Hürriyet’in aynı haberinde “Holbrooke: Anlaştık Ama Garanti Vermedik” alt başlığı altında ise Bosna savaşını sona erdiren Dayton görüşmelerinin ve dolayısıyla Bosna Barışının sözde mimari olarak bilinen Richard Holbrooke’un şu sözlerine de yer veriliyor:
“Karadziç’in sözlerindeki doğruluk payı sıfırdır. Kendisiyle böyle bir anlaşma yapmam ahlak dışı olurdu. Kesinlikle böyle bir şey yok. Uydurulmuş bir hikâye. 1996’da Belgrad’a gidip Solobodan Miloseviç ve Karadziç’in iki adamıyla masaya oturdum. Karadziç’in siyasi hayattan çekilmesi konusunda anlaşmaya vardık. Bu anlaşma, görüşmelere katılmayan Karadziç tarafından da isteksizce imzalandı. Ancak ABD, Karadziç’e asla yakalamayacağı ve yargılamayacağı yönünde bir söz vermedi…”
***
İşte size Radovan Karadziç’in ve Richard Holbrooke’un sözleri. Şimdi burada sizlere “Acaba hangisinin sözleri doğrudur?” ya da “Karadziç mi, yoksa Holbrooke mu yalan söylüyor?” diye sormayı abesle iştigal sayarım. Zira her ikisi de yalan söylüyor olabilir. Karaziç’in sözlerine “İftira”, Holbrooke’un sözlerine ise “Yalan” diyebilirsiniz. Ancak bana sorarsanız, Radovan Karadziç’in hayatı yanlışlarla doludur ama bu kez doğru söylüyor! Yalan söyleyen Richard Holbrooke’dur! Üstelik Holbrooke, Karadziç’le bir anlaşma yaptığını itiraf da ediyor. Slobodan Miloseviç’in akıbetine uğramak üzere olan R. Karadziç durduk yerde neden yalan söylesin ki? Zira söyledikleri yalan da olsa, gerçek de olsa artık bitmiş bir adam olduğunun kendisi de farkındadır. Üstelik ABD’nin “Önce kullan sonra deliğe süpür” şeklinde özetlenebilecek dış politikası ortada iken…

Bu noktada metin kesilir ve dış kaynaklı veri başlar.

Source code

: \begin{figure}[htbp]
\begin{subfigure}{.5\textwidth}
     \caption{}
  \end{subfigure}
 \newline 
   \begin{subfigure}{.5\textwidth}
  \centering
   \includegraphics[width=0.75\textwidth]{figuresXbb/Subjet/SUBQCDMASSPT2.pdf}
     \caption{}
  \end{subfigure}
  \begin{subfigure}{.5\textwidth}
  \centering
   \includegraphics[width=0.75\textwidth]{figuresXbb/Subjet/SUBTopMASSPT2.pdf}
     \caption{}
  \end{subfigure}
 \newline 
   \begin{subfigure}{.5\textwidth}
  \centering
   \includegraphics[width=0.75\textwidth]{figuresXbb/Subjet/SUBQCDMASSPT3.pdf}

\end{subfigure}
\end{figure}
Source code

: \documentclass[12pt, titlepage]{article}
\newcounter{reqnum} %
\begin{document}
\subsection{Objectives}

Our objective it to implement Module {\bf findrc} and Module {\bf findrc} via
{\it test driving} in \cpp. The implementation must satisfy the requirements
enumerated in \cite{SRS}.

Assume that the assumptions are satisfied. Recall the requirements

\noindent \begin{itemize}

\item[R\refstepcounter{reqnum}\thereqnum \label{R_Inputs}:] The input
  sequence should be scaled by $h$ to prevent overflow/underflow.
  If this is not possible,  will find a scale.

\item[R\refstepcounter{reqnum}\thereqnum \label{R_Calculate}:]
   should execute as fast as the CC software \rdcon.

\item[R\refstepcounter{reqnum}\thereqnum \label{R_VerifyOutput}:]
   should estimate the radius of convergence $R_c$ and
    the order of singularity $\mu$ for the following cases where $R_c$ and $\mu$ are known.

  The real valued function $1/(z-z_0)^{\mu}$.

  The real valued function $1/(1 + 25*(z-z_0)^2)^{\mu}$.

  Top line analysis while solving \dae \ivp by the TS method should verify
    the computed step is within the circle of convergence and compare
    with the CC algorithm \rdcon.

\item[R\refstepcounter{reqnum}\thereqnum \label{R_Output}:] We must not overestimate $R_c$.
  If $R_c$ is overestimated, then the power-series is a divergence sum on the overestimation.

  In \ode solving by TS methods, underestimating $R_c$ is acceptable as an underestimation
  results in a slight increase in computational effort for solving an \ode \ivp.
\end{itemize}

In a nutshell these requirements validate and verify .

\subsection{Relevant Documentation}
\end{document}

Ayrıca Richard Holbrooke; “… ABD, Karadziç’e asla yakalamayacağı ve yargılamayacağı yönünde bir söz vermedi…” diyerek “Secaat arzederken Merd-i Kıbti, sirkatin söyler” Türk atasözüne de uygun davranışlar sergiliyor. Anlaşalıcağı üzere; ABD, artık Radovan Karadziç’in teslim edilmesi vaktinin geldiğine karar vermiştir. Ya da AB’ye girmeye çalışan Sırbistan, Ulusal Kahramanı Karadziç’i satarak güya AB’ye ve ABD’ye cilve yapma kahpeliğinde bulunmuştur! Açık söylemek gerekirse; 13 yıldır bir türlü yakalanamayan Radovan Karadziç, kendisi gizlenmiyordu, bizzat birileri tarafından saklanıyordu. Demek oluyor ki; vakt-i kerahat geldi ve Karadziç’in bir şekilde teslim edilmesi zorunluluğu doğdu. Gerisi, büyük ölçüde lâf-ı güzaftır zaten…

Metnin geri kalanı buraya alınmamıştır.